Karol G singles chronology
| "Mi Mala (Remix)" (2018) | "Pineapple" (2018) | "Tu Pum Pum" (2018) |

Music video
- "Pineapple" on YouTube

= Pineapple (Karol G song) =

2018 single by Karol G

"Pineapple" is a song by Colombian singer-songwriter Karol G. Written alongside Mauricio Reglero, Ricardo Reglero and Sky Rompiendo, and produced by the latter, the song was released on March 1, 2018, through Universal Music Latino, as lead single from her second studio album Ocean.

== Background ==
The song was first teased a month prior to its official release through Karol G’s social media accounts, with multiple snippets of the song and lyrics used in captions. The song was officially announced on February 25, 2018, with its release date and cover art revealed. The song was released on March 1, 2018.

== Critical reception ==

Suzette Fernandez from Billboard referred to the song as "that seductive/urban line that characterizes Karol G."

== Commercial performance ==

"Pineapple" debuted and peaked at number 49 on the US Billboard Hot Latin Songs chart dated March 17, 2018.

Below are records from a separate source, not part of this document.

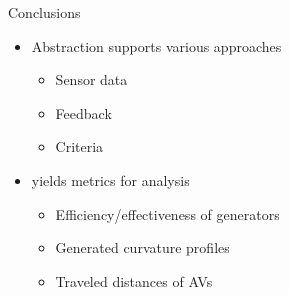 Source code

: \begin{frame}{Conclusions}
    \begin{itemize}
        \item Abstraction supports various approaches
            \begin{itemize}
                \item Sensor data
                \item Feedback
                \item Criteria
            \end{itemize}
        \pause%
        \item \drivebuild{} yields metrics for analysis
            \begin{itemize}
                \item Efficiency/effectiveness of generators
                \item Generated curvature profiles
                \item Traveled distances of AVs
            \end{itemize}
    \end{itemize}
\end{frame}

==Awards and nominations==

Awards and nominations for "Pineapple"
| Year | Ceremony | Category | Result |
|---|---|---|---|
| 2019 | Heat Latin Music Awards | Best Video | Won |

== Music video ==

The music video for "Pineapple" was directed by Harold from 36 Grados and was released on Karol G’s YouTube channel on March 1, 2018.

==Charts==

Weekly chart performance for "Pineapple"
| Chart (2018) | Peak position |
|---|---|
| Spain (PROMUSICAE) | 59 |
| US Hot Latin Songs (Billboard) | 49 |

==Certifications==

Certifications for "Pineapple"
| Region | Certification | Certified units/sales |
| Spain (Promusicae) | Platinum | 60,000^{‡} |
| United States (RIAA) | 3× Platinum (Latin) | 180,000^{‡} |
^{‡} Sales+streaming figures based on certification alone.